Desde a infância, quando a mamãe ou o
papai me encontravam falando sozinho, e perguntavam de que se tratava, o que
estava dizendo, dizia-lhes que estava conversando com os homens, um dia iria
con-versar com a humanidade inteira.
Após ficar ouvindo músicas na
biblioteca, à vontade sentado à cadeira de móvel colonial, pernas esticas e
cruzadas, braços nos braços da cadeira, pensando que assim fosse encontrar
assuntos para tratar convosco, escrevendo-vos, ouvindo cochichar: “Está sem
saber por onde continuar, está
“embasbacado”, queremos ver superar esta situação”. “São apenas alguns
instantes, essas músicas inspiram-me sobretudo... Daqui a pouco, tudo retornará
tranqüilo... Não é assim, num toque de mágica, num piscar, de um fôlego único,
corre-se o risco de dizer somente asnices, abaixar o nível, que eu faça ou não,
questão de decisão, mas se for fazer, tenho a obrigação de ser radical,
escrever uma missiva profunda, transcenda a nossa quotidianidade, os tempos, no
futuro bem longínquo ainda estarão estudando-a, buscando estabelecer luzes que
iluminem as trevas do momento, angústias, depressões, violências, falta de fé,
esperança, enfim isto está aqui sentido... Há, sim, estou aqui,
refestelando-me, ouvindo músicas, estes pensamentos perpassam-me a mente, a
sensibilidade, a intuição, percepção aguçados, não estou querendo tomar da
pensa, estou-me divertindo um pouco, já sei por onde começar”.

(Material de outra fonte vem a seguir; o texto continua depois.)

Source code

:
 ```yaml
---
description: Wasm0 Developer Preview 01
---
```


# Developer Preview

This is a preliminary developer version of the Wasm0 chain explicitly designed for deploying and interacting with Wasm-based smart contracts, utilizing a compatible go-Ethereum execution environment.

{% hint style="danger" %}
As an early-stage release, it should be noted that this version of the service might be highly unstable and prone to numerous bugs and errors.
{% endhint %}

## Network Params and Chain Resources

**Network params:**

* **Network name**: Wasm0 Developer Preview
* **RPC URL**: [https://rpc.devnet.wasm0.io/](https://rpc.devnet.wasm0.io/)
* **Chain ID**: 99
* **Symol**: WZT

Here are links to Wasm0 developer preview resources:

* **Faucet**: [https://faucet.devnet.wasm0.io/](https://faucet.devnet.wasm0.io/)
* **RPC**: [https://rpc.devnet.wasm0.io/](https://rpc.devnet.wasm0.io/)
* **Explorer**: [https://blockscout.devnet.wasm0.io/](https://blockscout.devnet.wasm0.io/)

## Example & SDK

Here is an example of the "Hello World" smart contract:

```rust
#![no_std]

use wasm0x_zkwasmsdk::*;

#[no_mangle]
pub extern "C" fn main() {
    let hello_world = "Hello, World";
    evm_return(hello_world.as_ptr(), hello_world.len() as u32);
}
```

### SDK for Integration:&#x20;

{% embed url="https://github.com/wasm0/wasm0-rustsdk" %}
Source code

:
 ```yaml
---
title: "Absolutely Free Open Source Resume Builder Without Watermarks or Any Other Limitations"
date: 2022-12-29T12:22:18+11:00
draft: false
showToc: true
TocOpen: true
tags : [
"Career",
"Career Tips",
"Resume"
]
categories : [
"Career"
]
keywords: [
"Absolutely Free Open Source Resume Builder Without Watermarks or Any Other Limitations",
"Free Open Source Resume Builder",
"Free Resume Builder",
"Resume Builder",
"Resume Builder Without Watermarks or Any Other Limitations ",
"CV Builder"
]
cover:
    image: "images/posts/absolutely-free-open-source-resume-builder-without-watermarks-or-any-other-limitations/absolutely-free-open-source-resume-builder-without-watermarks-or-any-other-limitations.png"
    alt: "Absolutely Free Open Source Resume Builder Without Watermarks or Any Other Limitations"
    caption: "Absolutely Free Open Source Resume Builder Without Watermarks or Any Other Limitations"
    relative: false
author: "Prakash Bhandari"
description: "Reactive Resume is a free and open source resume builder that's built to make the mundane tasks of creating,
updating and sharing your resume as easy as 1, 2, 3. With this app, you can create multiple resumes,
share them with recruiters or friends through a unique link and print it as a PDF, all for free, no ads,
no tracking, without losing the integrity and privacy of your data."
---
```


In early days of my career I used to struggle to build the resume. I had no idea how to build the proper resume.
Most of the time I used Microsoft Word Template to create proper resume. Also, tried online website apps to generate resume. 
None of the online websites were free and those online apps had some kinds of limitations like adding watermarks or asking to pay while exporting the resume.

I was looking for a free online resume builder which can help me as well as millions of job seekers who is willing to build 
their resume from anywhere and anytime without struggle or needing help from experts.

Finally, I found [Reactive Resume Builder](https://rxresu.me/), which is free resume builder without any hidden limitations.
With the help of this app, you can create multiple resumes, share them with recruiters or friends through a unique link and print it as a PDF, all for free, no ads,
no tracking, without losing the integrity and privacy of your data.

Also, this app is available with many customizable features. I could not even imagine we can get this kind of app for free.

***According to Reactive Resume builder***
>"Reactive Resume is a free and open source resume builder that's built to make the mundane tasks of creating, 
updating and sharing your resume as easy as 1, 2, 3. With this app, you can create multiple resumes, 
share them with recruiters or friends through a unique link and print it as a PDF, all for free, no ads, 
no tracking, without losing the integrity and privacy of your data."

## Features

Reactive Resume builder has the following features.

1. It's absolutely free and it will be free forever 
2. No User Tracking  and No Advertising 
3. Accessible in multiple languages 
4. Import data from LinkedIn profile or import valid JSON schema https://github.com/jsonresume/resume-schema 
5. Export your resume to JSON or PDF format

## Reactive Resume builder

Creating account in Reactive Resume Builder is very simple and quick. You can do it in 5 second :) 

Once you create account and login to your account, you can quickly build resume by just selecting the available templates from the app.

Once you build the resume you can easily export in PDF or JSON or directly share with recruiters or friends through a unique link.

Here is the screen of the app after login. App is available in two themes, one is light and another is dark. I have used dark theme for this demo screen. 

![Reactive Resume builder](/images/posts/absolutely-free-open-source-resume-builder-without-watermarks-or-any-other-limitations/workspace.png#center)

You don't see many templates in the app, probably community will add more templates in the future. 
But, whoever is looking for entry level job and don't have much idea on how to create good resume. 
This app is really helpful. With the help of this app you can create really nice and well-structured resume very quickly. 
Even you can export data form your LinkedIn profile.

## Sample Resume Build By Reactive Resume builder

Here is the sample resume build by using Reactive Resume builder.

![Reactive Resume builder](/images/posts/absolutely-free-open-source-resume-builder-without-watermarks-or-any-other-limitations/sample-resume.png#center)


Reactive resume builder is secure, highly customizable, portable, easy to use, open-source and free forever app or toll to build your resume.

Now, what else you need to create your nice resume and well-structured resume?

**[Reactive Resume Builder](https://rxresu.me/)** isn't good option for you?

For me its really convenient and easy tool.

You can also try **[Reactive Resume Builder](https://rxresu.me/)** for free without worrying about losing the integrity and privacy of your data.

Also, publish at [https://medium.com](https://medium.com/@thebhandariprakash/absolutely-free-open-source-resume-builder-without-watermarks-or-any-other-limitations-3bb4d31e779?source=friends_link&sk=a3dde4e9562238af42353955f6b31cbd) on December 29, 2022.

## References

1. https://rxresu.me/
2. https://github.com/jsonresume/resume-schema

Por enquanto, deixai-me aqui tranqüilo,
calmo, ouvindo músicas. Mereço este divertimento, essas horas de lazer. Peço-vos este obséquio. Compreendo sim que se
não tomar da pena agora mesmo, registrando o que me perpassa, a alma, espírito,
a temperatura das palavras transcende os propósitos, objetivos, e é nessas asas
que amo seguir viagem, esquecerei e não vou mais conseguir reaver o perdido,
poderei re-criar, criar, simbolizar, significar, mas os sentimentos deste
instante terão já passado. Tenho condições suficientes para guardar na memória
as palavras, foram pensadas e sentidas, em que instante de reflexão. Contudo,
tomo nota em papel qualquer, depois é só trabalhar. Tendes um pouco de razão nisto, posso mesmo
esquecer-me, terá sido uma grande perda.
Terminando de anotar, cuidar de
deslizar o CD, desligar o computador. Fechei a porta da Biblioteca, colocando a
chave no bolso do shorts, indo à cozinha tomar xícara de café, iria dar umas
voltas, não me demoraria. Isso iria ajudar-me a espairecer as idéias, não sabia
ainda por onde continuar, sentia-me preso, empacado, justamente agora que estou
tomando gosto por ficar horas no computador, enquanto espero os clientes
chegaram, escrevo isto e aquilo, para quando chegar a casa trabalhar como
merece. Ohou-me Iliara Jasmine; pensava com certeza no meu estado emocional,
percebera não estar bem. Se lhe digo que vou sair, logo a réplica de que irá
comigo, não ficar em casa, fazendo janta, nervosa, irritada, quase até
arrancando os cabelos de tanta raiva e ódio, sozinha, o marido na rua sabe lá
Deus em companhia de quem. Nada dissera.
Não sei se pensara que pudesse eu ir à
casa de Roberto Gascharo, conversaríamos um pouco, voltaria para casa bem,
enfim temos sempre muito a conversar, somos ambos psicólogos, assuntos não nos
faltam sobre a loucura, esquizofrenia, neurastenia, psicopatia, neurose.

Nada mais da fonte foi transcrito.